Geçtiğimiz günlerde hayatımın ilk iş görüşmesini yaşadım. Öğrenci hayatımdan çıkarıp, gerçek dünyaya adım atmamı sağlayacak önemli bir olay olduğunu düşündüğüm görüşmenin yıllarca hatırlayacağım bir "ilk" olmasını istedim. Fakat olmadı, olamadı. Onun yerine şöyle bir şey oldu:


“İyi günler” diyerek başladım söze. Özgüvenimin ‘top’ çektiğini hissederek bir rock star edasıyla devam ettim. “Ben Çağlar Şahin. İş görüşmesi için Ahmet Bey’in tavsiyesi üzerine aramıştım”. Hissettiğim özgüvene karşılık olarak bir ezilme, bir seste incelme, en azından benim egomu tatmin edecek bir argüman beklerken telefonun diğer ucundan anlamsız birkaç “khhkkh” sesi geldi. Sonra da iş görüşmesi için aramış olduğum Muarem Bey’in bezgin sesi geldi. “Ha!
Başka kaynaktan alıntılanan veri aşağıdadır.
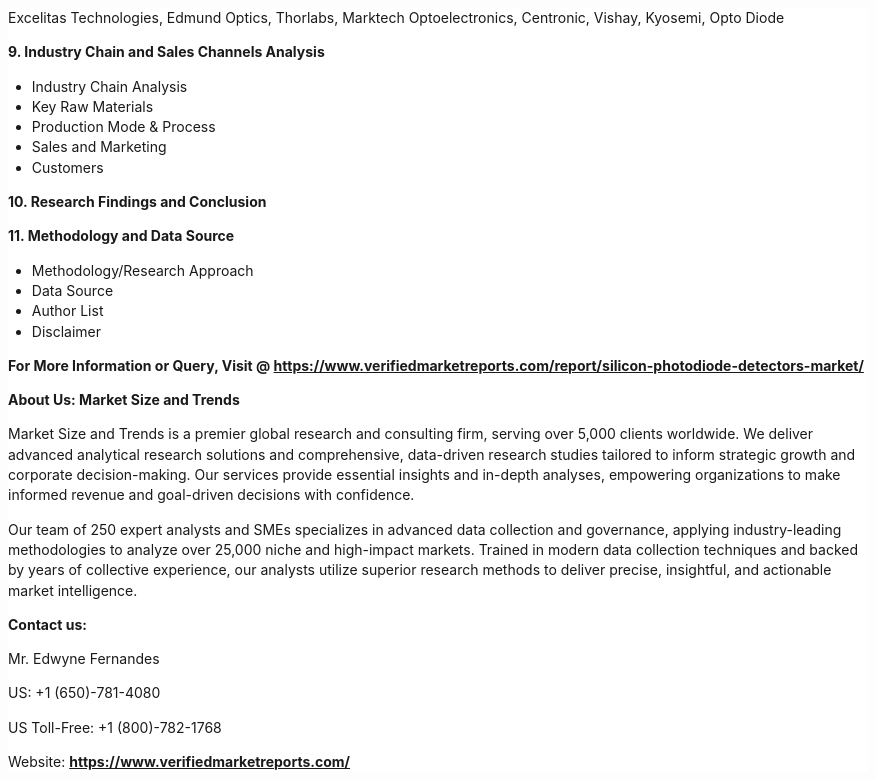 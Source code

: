 Excelitas Technologies, Edmund Optics, Thorlabs, Marktech Optoelectronics, Centronic, Vishay, Kyosemi, Opto Diode</strong></p><p><strong>9. Industry Chain and Sales Channels Analysis</strong></p><ul><li>Industry Chain Analysis</li><li>Key Raw Materials</li><li>Production Mode &amp; Process</li><li>Sales and Marketing</li><li>Customers</li></ul><p><strong>10. Research Findings and Conclusion</strong></p><p><strong>11. Methodology and Data Source</strong></p><ul><li>Methodology/Research Approach</li><li>Data Source</li><li>Author List</li><li>Disclaimer</li></ul></p><p><strong>For More Information or Query, Visit @ <a href="https://www.verifiedmarketreports.com/report/silicon-photodiode-detectors-market/">https://www.verifiedmarketreports.com/report/silicon-photodiode-detectors-market/</a></strong></p><p><strong>About Us: Market Size and Trends</strong></p><p>Market Size and Trends is a premier global research and consulting firm, serving over 5,000 clients worldwide. We deliver advanced analytical research solutions and comprehensive, data-driven research studies tailored to inform strategic growth and corporate decision-making. Our services provide essential insights and in-depth analyses, empowering organizations to make informed revenue and goal-driven decisions with confidence.</p><p>Our team of 250 expert analysts and SMEs specializes in advanced data collection and governance, applying industry-leading methodologies to analyze over 25,000 niche and high-impact markets. Trained in modern data collection techniques and backed by years of collective experience, our analysts utilize superior research methods to deliver precise, insightful, and actionable market intelligence.</p><p><strong>Contact us:</strong></p><p>Mr. Edwyne Fernandes</p><p>US: +1 (650)-781-4080</p><p>US Toll-Free: +1 (800)-782-1768</p><p>Website: <strong><a href="https://www.verifiedmarketreports.com/">https://www.verifiedmarketreports.com/</a></strong></p>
Anlamadım, kimi aramıştınız?”. Tek bir cümle bir insanın özgüvenini nasıl da bitirebiliyor. Beklemediğim bu cevap ile sesim incelmiş, telefonda konuşurken de –neden olduğunu anlamadan- eğilip bükülmeye başlamıştım. İlk başlarda bir ‘Çetin Tekindor’ olan ses tonumun, inleyen bir ‘Sarp Apak’ sesine dönüşmesi sadece 3 saniye almıştı. Ben telefonda Ahmet Bey’in yakını olduğum, onun referansıyla aradığım, kendi alanımda iyi, çalışkan ve uyumlu bir insan olduğum gibi önemli ayrıntıları, her bir ayrıntı için dört defa kekeleyerek anlatmaya çalışırken, sağ olsun, bu işkenceyi bitirecek sihirli cümleyi kurdu sayın müstakbel patronum Muammer Bey:
-İş mi istiyon?
Muammer Bey’in kaybolduğu andı bu da.
-E.. Evet abi, dedim. Muammer Bey’in de Muammer Abi’ye dönüşmesi sadece 15 saniye almıştı.
-Tamam bakarız, dedi.
Ben sonraki uzunca bir süreyi teşekkür konuşması ve zaman ayırdığı için ne kadar müteşekkir olduğumu anlatmaya çalışmakla harcarken, ilk teşekkürümden sonra telefonun kapanmış olduğunu ve benim diğer sayısız teşekkürümün boşlukta amaçsızca yayıldığını idrak ettim.